#### Data for this exercise ####

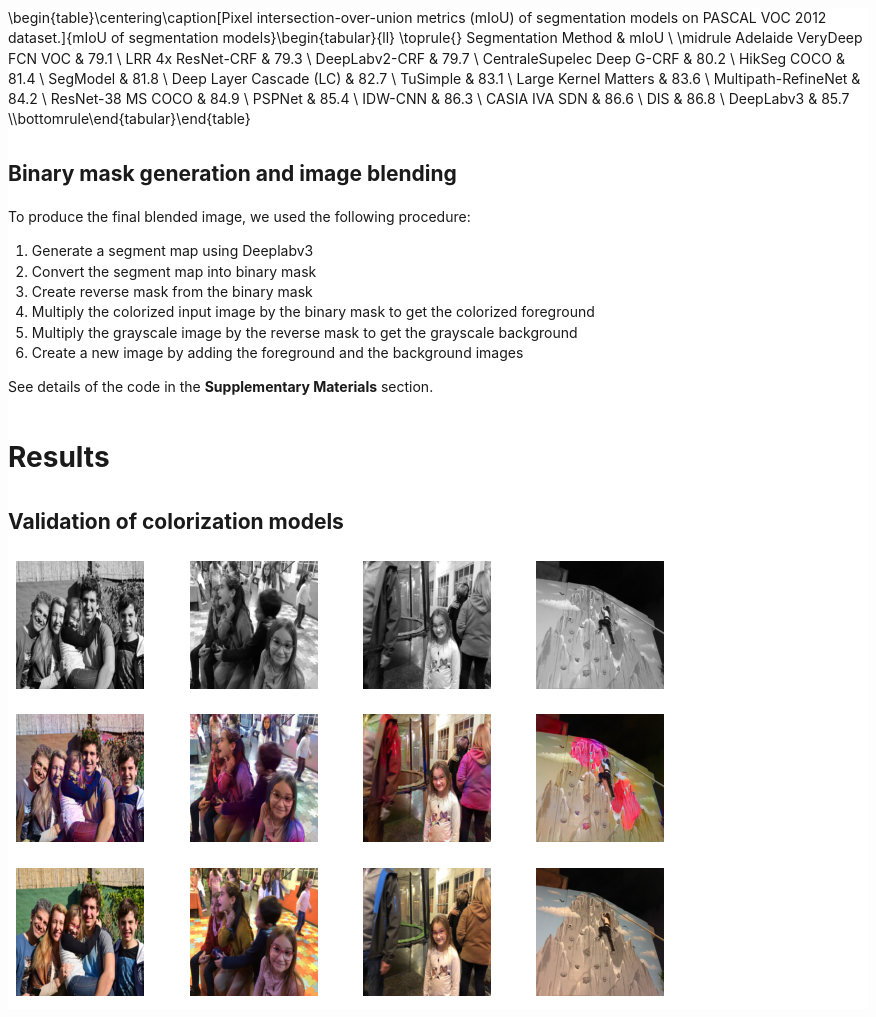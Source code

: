 \begin{table}\centering\caption[Pixel intersection-over-union metrics (mIoU) of segmentation models on PASCAL VOC 2012 dataset.]{mIoU of segmentation models}\begin{tabular}{ll}
\toprule{}                 Segmentation Method &              mIoU \\
\midrule    Adelaide VeryDeep FCN VOC  & 79.1 \\
LRR 4x ResNet-CRF          & 79.3 \\
DeepLabv2-CRF              & 79.7 \\
CentraleSupelec Deep G-CRF & 80.2 \\
HikSeg COCO                & 81.4 \\
SegModel                   & 81.8 \\
Deep Layer Cascade (LC)    & 82.7 \\
TuSimple                   & 83.1 \\
Large Kernel Matters       & 83.6 \\
Multipath-RefineNet        & 84.2 \\
ResNet-38 MS COCO          & 84.9 \\
PSPNet                     & 85.4 \\
IDW-CNN                    & 86.3 \\
CASIA IVA SDN              & 86.6 \\
DIS                        & 86.8 \\
DeepLabv3                  & 85.7 \\\bottomrule\end{tabular}\end{table}


## Binary mask generation and image blending

To produce the final blended image, we used the following procedure:

1. Generate a segment map using Deeplabv3
2. Convert the segment map into binary mask
3. Create reverse mask from the binary mask
4. Multiply the colorized input image by the binary mask to get the colorized foreground
5. Multiply the grayscale image by the reverse mask to get the grayscale background
6. Create a new image by adding the foreground and the background images

See details of the code in the __Supplementary Materials__ section.


# Results

## Validation of colorization models

![Samples of results from using a ResNet18 network as the generator. Top row: inputs, Middle row: predictions, Bottom row: ground truth.](results/ResNet18.png) 
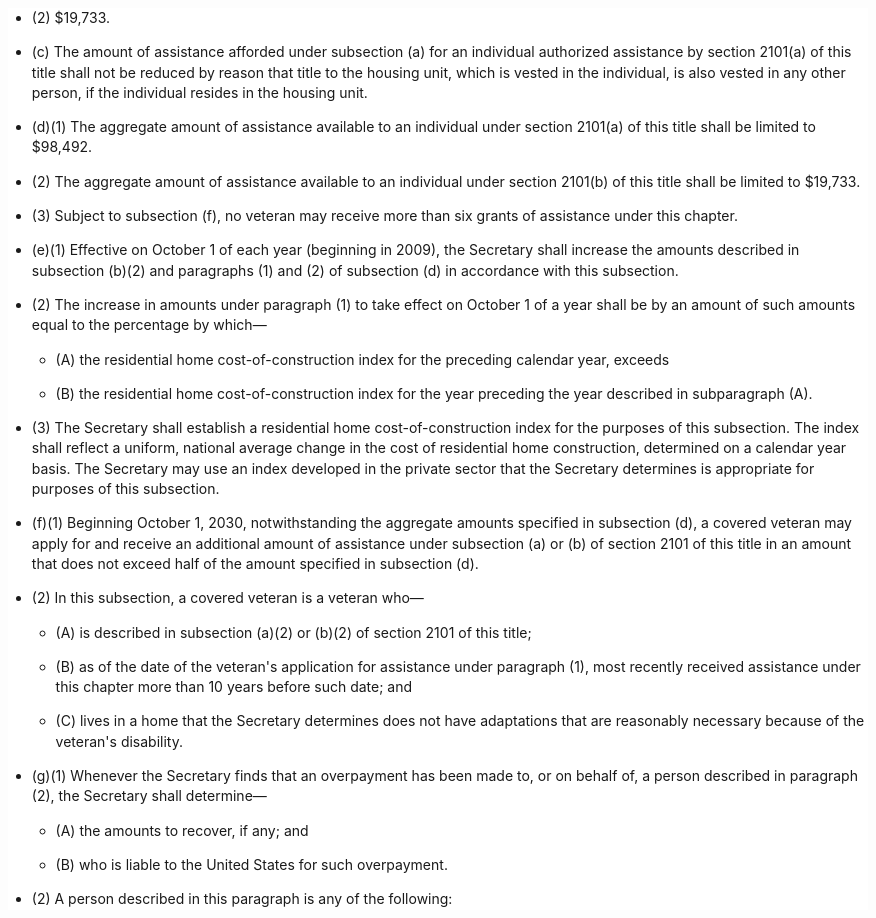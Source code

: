   * (2) $19,733.


* (c) The amount of assistance afforded under subsection (a) for an individual authorized assistance by section 2101(a) of this title shall not be reduced by reason that title to the housing unit, which is vested in the individual, is also vested in any other person, if the individual resides in the housing unit.

* (d)(1) The aggregate amount of assistance available to an individual under section 2101(a) of this title shall be limited to $98,492.

* (2) The aggregate amount of assistance available to an individual under section 2101(b) of this title shall be limited to $19,733.

* (3) Subject to subsection (f), no veteran may receive more than six grants of assistance under this chapter.

* (e)(1) Effective on October 1 of each year (beginning in 2009), the Secretary shall increase the amounts described in subsection (b)(2) and paragraphs (1) and (2) of subsection (d) in accordance with this subsection.

* (2) The increase in amounts under paragraph (1) to take effect on October 1 of a year shall be by an amount of such amounts equal to the percentage by which—

  * (A) the residential home cost-of-construction index for the preceding calendar year, exceeds

  * (B) the residential home cost-of-construction index for the year preceding the year described in subparagraph (A).


* (3) The Secretary shall establish a residential home cost-of-construction index for the purposes of this subsection. The index shall reflect a uniform, national average change in the cost of residential home construction, determined on a calendar year basis. The Secretary may use an index developed in the private sector that the Secretary determines is appropriate for purposes of this subsection.

* (f)(1) Beginning October 1, 2030, notwithstanding the aggregate amounts specified in subsection (d), a covered veteran may apply for and receive an additional amount of assistance under subsection (a) or (b) of section 2101 of this title in an amount that does not exceed half of the amount specified in subsection (d).

* (2) In this subsection, a covered veteran is a veteran who—

  * (A) is described in subsection (a)(2) or (b)(2) of section 2101 of this title;

  * (B) as of the date of the veteran's application for assistance under paragraph (1), most recently received assistance under this chapter more than 10 years before such date; and

  * (C) lives in a home that the Secretary determines does not have adaptations that are reasonably necessary because of the veteran's disability.


* (g)(1) Whenever the Secretary finds that an overpayment has been made to, or on behalf of, a person described in paragraph (2), the Secretary shall determine—

  * (A) the amounts to recover, if any; and

  * (B) who is liable to the United States for such overpayment.


* (2) A person described in this paragraph is any of the following:

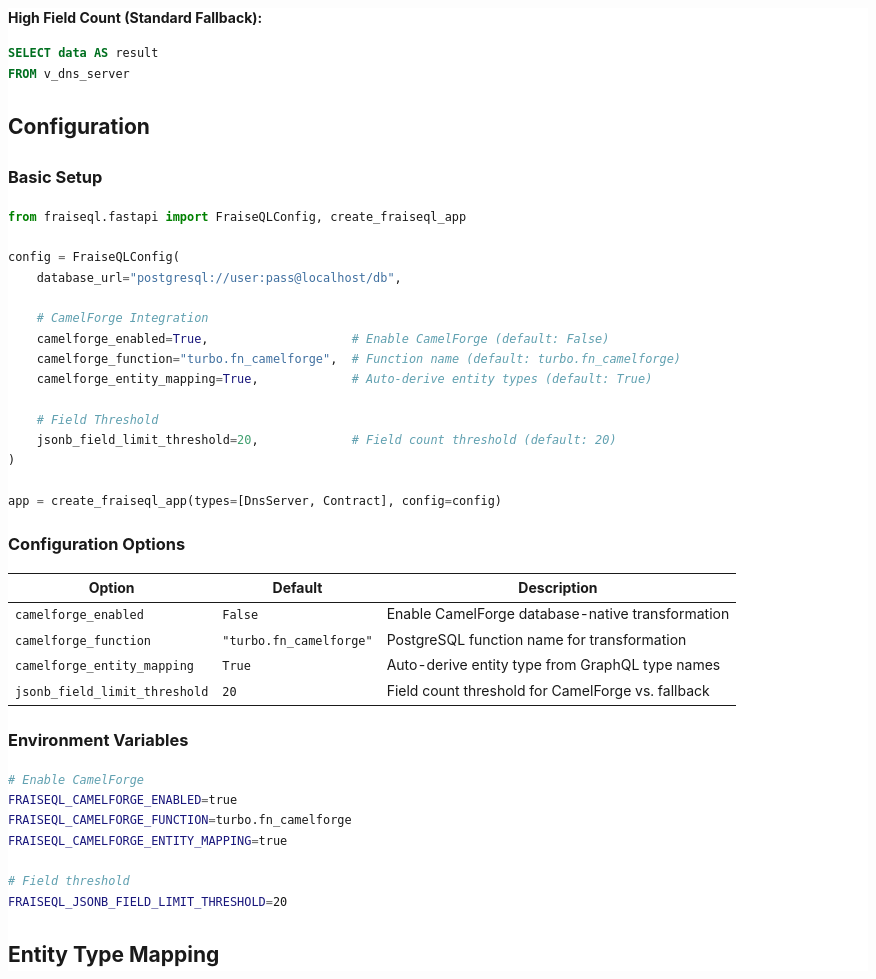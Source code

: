 **High Field Count (Standard Fallback):**
```sql
SELECT data AS result
FROM v_dns_server
```

## Configuration

### Basic Setup

```python
from fraiseql.fastapi import FraiseQLConfig, create_fraiseql_app

config = FraiseQLConfig(
    database_url="postgresql://user:pass@localhost/db",

    # CamelForge Integration
    camelforge_enabled=True,                    # Enable CamelForge (default: False)
    camelforge_function="turbo.fn_camelforge",  # Function name (default: turbo.fn_camelforge)
    camelforge_entity_mapping=True,             # Auto-derive entity types (default: True)

    # Field Threshold
    jsonb_field_limit_threshold=20,             # Field count threshold (default: 20)
)

app = create_fraiseql_app(types=[DnsServer, Contract], config=config)
```

### Configuration Options

| Option | Default | Description |
|--------|---------|-------------|
| `camelforge_enabled` | `False` | Enable CamelForge database-native transformation |
| `camelforge_function` | `"turbo.fn_camelforge"` | PostgreSQL function name for transformation |
| `camelforge_entity_mapping` | `True` | Auto-derive entity type from GraphQL type names |
| `jsonb_field_limit_threshold` | `20` | Field count threshold for CamelForge vs. fallback |

### Environment Variables

```bash
# Enable CamelForge
FRAISEQL_CAMELFORGE_ENABLED=true
FRAISEQL_CAMELFORGE_FUNCTION=turbo.fn_camelforge
FRAISEQL_CAMELFORGE_ENTITY_MAPPING=true

# Field threshold
FRAISEQL_JSONB_FIELD_LIMIT_THRESHOLD=20
```

## Entity Type Mapping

####

# Task
Please give back, exactly as it stands above, the stretch from the line with "such date; and" through the line with "the veteran's disability.", and no line outside it.

# The answer
  * (B) as of the date of the veteran's application for assistance under paragraph (1), most recently received assistance under this chapter more than 10 years before such date; and

  * (C) lives in a home that the Secretary determines does not have adaptations that are reasonably necessary because of the veteran's disability.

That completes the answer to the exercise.